And Daniel Cox sent in:

The triangle should be 7, 24, 25. Working only in my head, I think
it's the only possibility.

This was how I reasoned, translated to equations:

I looked first for solutions to 7^2 + y^2 = z^2 with z - y = 1.

(y+1)^2 = y^2 + 2y + 1, subtract y^2 from each side and you get
(y+1)^2 - y^2 = 2y + 1.

49 = 2y + 1 gives y = 24. 7^2 + 24^2 = 49 + 576 = 625 = 25^2.

Looking for other solutions to 7^2 + y^2 = z^2 with z - y = 3 or
z - y = 5 gives no integer solutions (if I did that correctly in my
head). If z - y = 7, you get y = 0, but that's not a proper
triangle. If z-y > 7, you get no solutions in positive real
numbers, let alone integers. [-dtc]

===================================================================

TOPIC: Bond Songs (Part 6) (comments by Mark R. Leeper)

If you are just coming in on this, I am making comments on the
title songs from the Bond films.

First this week is THE WORLD IS NOT ENOUGH.

I know how to hurt
I know how to heal
I know what to show
And what to conceal

{My understanding is that this song was written to be
performed at a plumbers' convention as the Saturday night
entertainment.}

I know when to talk
And I know when to touch
No one ever died
From wanting too much

{My plumber came close.}

The world is not enough
But it is such a perfect place to start, my love
And if you're strong enough
Together we can take the world apart, my love

{I figure starting on the tiling over the toilet.}

People like us
Know how to survive
There's no point in living
If you can't feel alive

{It's the customer we feels the pain.}

We know when to kiss

{(and what)}

And we know when to kill,
If we can't have it all
Then nobody will

The world is not enough
But it is such a perfect place to start, my love
And if you're strong enough
Together we can take the world apart, my love

{I think we are missing about 30,000 screws from when we took
apart Canada alone.
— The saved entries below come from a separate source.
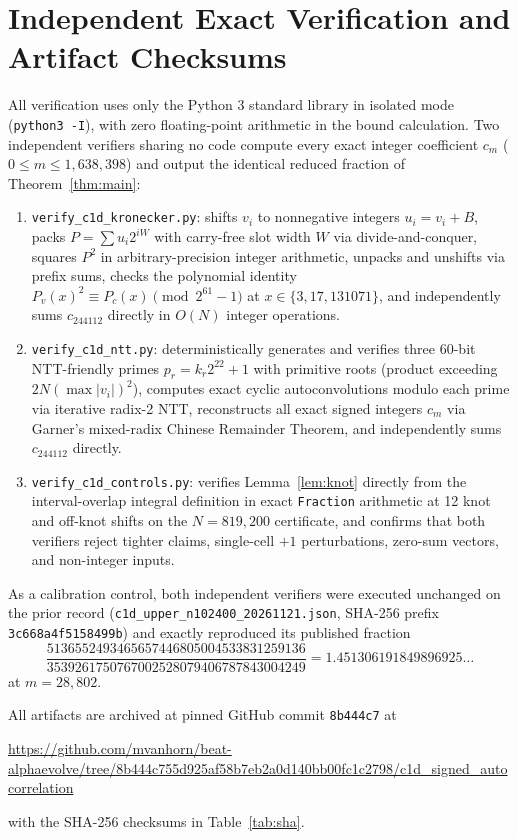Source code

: \documentclass[11pt]{article}
\begin{document}
\section{Independent Exact Verification and Artifact Checksums}

All verification uses only the Python 3 standard library in isolated mode (\texttt{python3 -I}), with zero floating-point arithmetic in the bound calculation. Two independent verifiers sharing no code compute every exact integer coefficient $c_m$ ($0 \le m \le 1{,}638{,}398$) and output the identical reduced fraction of Theorem~\ref{thm:main}:

\begin{enumerate}
  \item \texttt{verify\_c1d\_kronecker.py}: shifts $v_i$ to nonnegative integers $u_i = v_i + B$, packs $P = \sum u_i 2^{iW}$ with carry-free slot width $W$ via divide-and-conquer, squares $P^2$ in arbitrary-precision integer arithmetic, unpacks and unshifts via prefix sums, checks the polynomial identity $P_v(x)^2 \equiv P_c(x) \pmod{2^{61}-1}$ at $x \in \{3, 17, 131071\}$, and independently sums $c_{244112}$ directly in $O(N)$ integer operations.
  \item \texttt{verify\_c1d\_ntt.py}: deterministically generates and verifies three 60-bit NTT-friendly primes $p_r = k_r 2^{22} + 1$ with primitive roots (product exceeding $2N (\max |v_i|)^2$), computes exact cyclic autoconvolutions modulo each prime via iterative radix-2 NTT, reconstructs all exact signed integers $c_m$ via Garner's mixed-radix Chinese Remainder Theorem, and independently sums $c_{244112}$ directly.
  \item \texttt{verify\_c1d\_controls.py}: verifies Lemma~\ref{lem:knot} directly from the interval-overlap integral definition in exact \texttt{Fraction} arithmetic at 12 knot and off-knot shifts on the $N = 819{,}200$ certificate, and confirms that both verifiers reject tighter claims, single-cell $+1$ perturbations, zero-sum vectors, and non-integer inputs.
\end{enumerate}

As a calibration control, both independent verifiers were executed unchanged on the prior record \cite{Can2026b} (\texttt{c1d\_upper\_n102400\_20261121.json}, SHA-256 prefix \texttt{3c668a4f5158499b}) and exactly reproduced its published fraction
\[
  \frac{5136552493465657446805004533831259136}{3539261750767002528079406787843004249} = 1.451306191849896925\ldots
\]
at $m = 28{,}802$.

All artifacts are archived at pinned GitHub commit \texttt{8b444c7} at
\begin{center}
\small\url{https://github.com/mvanhorn/beat-alphaevolve/tree/8b444c755d925af58b7eb2a0d140bb00fc1c2798/c1d_signed_autocorrelation}
\end{center}
with the SHA-256 checksums in Table~\ref{tab:sha}.
\end{document}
If you see some, hold onto them.}

I feel safe
I feel scared
And yet unprepared

{You don't know what you're feeling.}

The world is not enough
But it is such a perfect place to start, my love
And if you're strong enough
Together we can take the world apart, my love

The world is not enough
The world is not enough
Nowhere near enough
The world is not enough

Then comes DIE ANOTHER DAY.

I'm gonna wake up, yes and no

{Suit yourself.}

I'm gonna kiss some part of...

{Yeah, don't finish that thought, please.}

I'm gonna keep this secret
I'm gonna close my body now

I guess I die another day
I guess I die another day
I guess I die another day
I guess I die another day

{Don't keep putting it off. And let me check my calendar.}

I guess I'll die another day
I guess I'll die another day
I guess I'll die another day
I guess I'll die another day

Sigmund Freud
Analyze this
Analyze this
Analyze this...

I'm gonna break the cycle
I'm gonna shake up the system
I'm gonna destroy my ego
I'm gonna close my body now

{Would you like a cork?}
?
I think I'll find another way
There's so much more to know
I guess I'll die another day
It's not my time to go

For every sin I'll have to pay
I've come to work, I've come to play
I think I'll find another way
It's not my time to go

I'm gonna avoid the cliche
I'm gonna suspend my senses
I'm gonna delay my pleasure
I'm gonna close my body now

I guess I die another day
I guess I'll die another day
I guess I die another day
I guess I'll die another day

I think I'll find another way
There's so much more to know
I guess I'll die another day
It's not my time to go

I need to lay down

I guess I die another day
I guess I'll die another day
I guess I die another day
I guess I'll die another day

Another day
Another day
Another day
Another day
Another day
Another day
Another day

And finally this week, the first of the Daniel Craig films, along
with a song not named for the film.

CASINO ROYALE ("You Know My Name")

{("But Now You Lost My Phone Number")}

If you take a life, do you know what you'll give?
Odds are you won't like what it is

{Eh, it's a living.}

When the storm arrives, would you be seen with me
By the merciless eyes of deceit?

I've seen angels fall from blinding heights
But you yourself are nothing so divine
Just next in line

Arm yourself because no one else here will save you
The odds will betray you
And I will replace you
You can't deny the prize it may never fulfill you
It longs to kill you, are you willing to die?
The coldest blood runs through my veins
You know my name

If you come inside things will not be the same
If you think you've won, you never saw me change
The game that we've all been playing

I've seen diamonds cut through harder men
Than you yourself
But if you must pretend

Arm yourself, because no one else here will save you
The odds will betray I've deceived?

{Not if you are gonna wear THOSE shoes.}

I've seen angels fall from blinding heights
But you yourself are nothing so divine
Just next in line

{What is a blinding height?}

Arm yourself, because no one else here will save you

{If we can see.}

The odds will betray you
And I will replace you

{I never promised you job security.}

And I will replace you
You can't deny the prize, it may never fulfill you
It longs to kill you
Are you willing to die
The coldest blood runs through my veins
You know my name.

Forget how to feel (Forget how to feel)
Life is gone with just a spin of the wheel (Spin of the wheel)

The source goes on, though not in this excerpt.